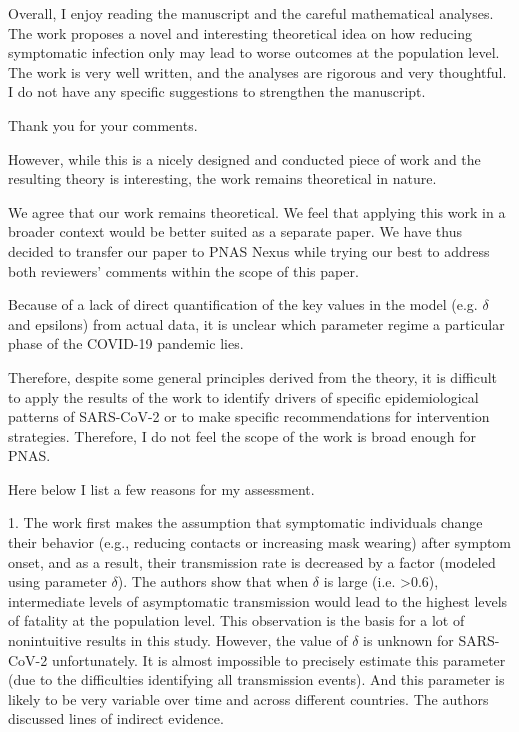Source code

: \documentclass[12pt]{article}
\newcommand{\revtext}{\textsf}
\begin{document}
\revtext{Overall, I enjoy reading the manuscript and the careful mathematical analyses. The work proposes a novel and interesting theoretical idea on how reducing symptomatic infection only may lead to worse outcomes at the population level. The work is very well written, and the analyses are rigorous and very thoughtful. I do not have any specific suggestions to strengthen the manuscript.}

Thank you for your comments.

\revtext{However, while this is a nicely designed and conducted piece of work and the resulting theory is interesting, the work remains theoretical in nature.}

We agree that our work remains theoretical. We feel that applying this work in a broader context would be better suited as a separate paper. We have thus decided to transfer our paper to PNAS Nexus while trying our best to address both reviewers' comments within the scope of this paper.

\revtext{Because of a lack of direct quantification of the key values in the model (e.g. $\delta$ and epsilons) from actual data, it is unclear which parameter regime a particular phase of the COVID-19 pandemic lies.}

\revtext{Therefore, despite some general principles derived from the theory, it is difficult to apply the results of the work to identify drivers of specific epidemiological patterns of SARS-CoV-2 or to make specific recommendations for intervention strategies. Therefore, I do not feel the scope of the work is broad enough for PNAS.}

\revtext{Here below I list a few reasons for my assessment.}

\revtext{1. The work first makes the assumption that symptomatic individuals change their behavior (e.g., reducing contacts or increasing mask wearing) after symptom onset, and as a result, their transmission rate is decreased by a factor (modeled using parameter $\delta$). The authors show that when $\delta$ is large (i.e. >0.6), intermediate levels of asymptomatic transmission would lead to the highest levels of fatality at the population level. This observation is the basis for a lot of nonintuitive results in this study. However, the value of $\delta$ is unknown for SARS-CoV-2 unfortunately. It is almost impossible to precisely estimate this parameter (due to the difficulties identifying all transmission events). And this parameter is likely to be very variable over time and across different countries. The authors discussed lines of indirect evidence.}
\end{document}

------------------------

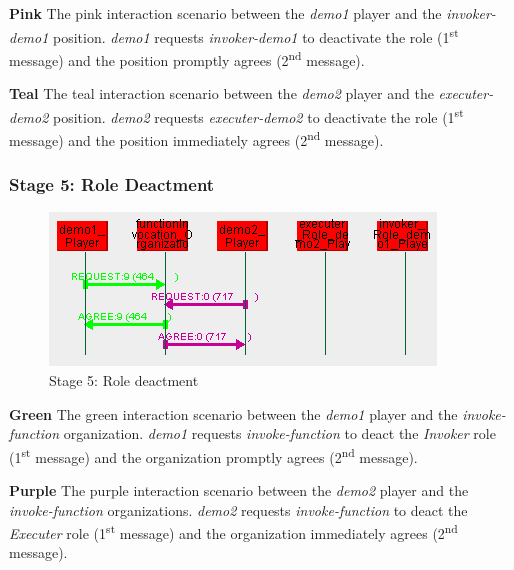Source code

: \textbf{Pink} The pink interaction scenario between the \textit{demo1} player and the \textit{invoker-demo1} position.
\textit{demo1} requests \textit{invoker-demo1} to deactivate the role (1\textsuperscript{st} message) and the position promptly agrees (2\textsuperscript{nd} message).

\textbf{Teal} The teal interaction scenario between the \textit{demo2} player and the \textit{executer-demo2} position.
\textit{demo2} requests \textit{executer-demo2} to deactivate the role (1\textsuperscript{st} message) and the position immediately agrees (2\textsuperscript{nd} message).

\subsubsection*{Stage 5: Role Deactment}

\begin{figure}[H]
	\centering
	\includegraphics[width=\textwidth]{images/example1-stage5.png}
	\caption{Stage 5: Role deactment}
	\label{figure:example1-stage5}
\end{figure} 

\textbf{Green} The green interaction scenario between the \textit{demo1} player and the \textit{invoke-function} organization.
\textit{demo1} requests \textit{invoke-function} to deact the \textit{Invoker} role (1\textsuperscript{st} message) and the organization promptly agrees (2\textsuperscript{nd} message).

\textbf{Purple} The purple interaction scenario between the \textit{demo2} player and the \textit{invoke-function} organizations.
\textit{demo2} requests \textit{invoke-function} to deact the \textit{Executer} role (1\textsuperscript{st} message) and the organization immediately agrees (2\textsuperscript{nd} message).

------------------------

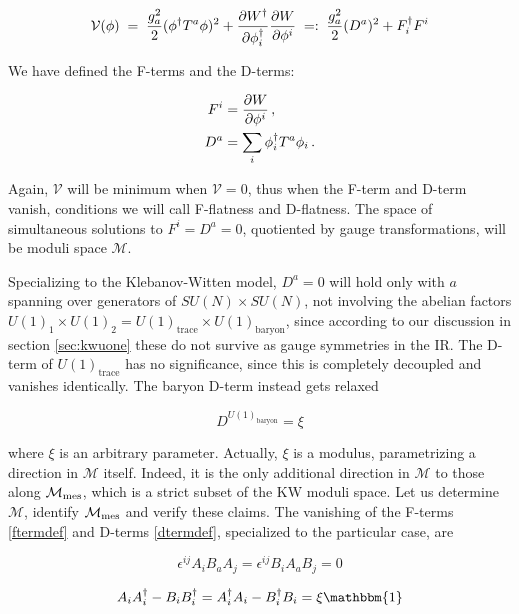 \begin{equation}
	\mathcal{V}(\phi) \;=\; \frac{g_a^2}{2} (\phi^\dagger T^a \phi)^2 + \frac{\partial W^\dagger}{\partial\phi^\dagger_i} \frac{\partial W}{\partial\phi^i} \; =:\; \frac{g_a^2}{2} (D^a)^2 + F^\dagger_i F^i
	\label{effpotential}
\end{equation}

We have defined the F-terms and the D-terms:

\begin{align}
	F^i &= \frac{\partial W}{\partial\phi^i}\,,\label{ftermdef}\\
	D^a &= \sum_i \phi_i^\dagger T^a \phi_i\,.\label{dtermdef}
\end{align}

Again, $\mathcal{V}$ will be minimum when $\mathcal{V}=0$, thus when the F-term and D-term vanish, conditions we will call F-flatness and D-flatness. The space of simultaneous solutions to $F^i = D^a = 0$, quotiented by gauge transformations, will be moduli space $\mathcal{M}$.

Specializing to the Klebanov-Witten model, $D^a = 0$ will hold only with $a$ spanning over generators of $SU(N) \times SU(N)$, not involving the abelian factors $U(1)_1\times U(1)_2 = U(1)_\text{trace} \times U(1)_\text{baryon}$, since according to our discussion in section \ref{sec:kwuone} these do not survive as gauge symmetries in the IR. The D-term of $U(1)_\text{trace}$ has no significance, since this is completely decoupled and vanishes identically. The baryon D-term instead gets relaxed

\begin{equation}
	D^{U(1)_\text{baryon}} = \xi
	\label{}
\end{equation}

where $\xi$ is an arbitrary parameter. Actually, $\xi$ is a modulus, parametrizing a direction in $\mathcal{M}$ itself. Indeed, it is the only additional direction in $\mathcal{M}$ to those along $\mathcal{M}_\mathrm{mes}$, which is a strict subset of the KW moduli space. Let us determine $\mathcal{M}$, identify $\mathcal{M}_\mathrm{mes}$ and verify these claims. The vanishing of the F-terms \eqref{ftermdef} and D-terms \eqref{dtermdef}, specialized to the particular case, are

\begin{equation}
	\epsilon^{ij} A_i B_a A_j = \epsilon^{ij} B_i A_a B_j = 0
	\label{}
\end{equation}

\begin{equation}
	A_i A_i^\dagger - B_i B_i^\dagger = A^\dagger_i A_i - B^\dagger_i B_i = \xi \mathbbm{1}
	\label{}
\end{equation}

------------------------

The task calls for all lines in the entries that hold "very".

\revtext{Overall, I enjoy reading the manuscript and the careful mathematical analyses. The work proposes a novel and interesting theoretical idea on how reducing symptomatic infection only may lead to worse outcomes at the population level. The work is very well written, and the analyses are rigorous and very thoughtful. I do not have any specific suggestions to strengthen the manuscript.}
\revtext{1. The work first makes the assumption that symptomatic individuals change their behavior (e.g., reducing contacts or increasing mask wearing) after symptom onset, and as a result, their transmission rate is decreased by a factor (modeled using parameter $\delta$). The authors show that when $\delta$ is large (i.e. >0.6), intermediate levels of asymptomatic transmission would lead to the highest levels of fatality at the population level. This observation is the basis for a lot of nonintuitive results in this study. However, the value of $\delta$ is unknown for SARS-CoV-2 unfortunately. It is almost impossible to precisely estimate this parameter (due to the difficulties identifying all transmission events). And this parameter is likely to be very variable over time and across different countries. The authors discussed lines of indirect evidence.}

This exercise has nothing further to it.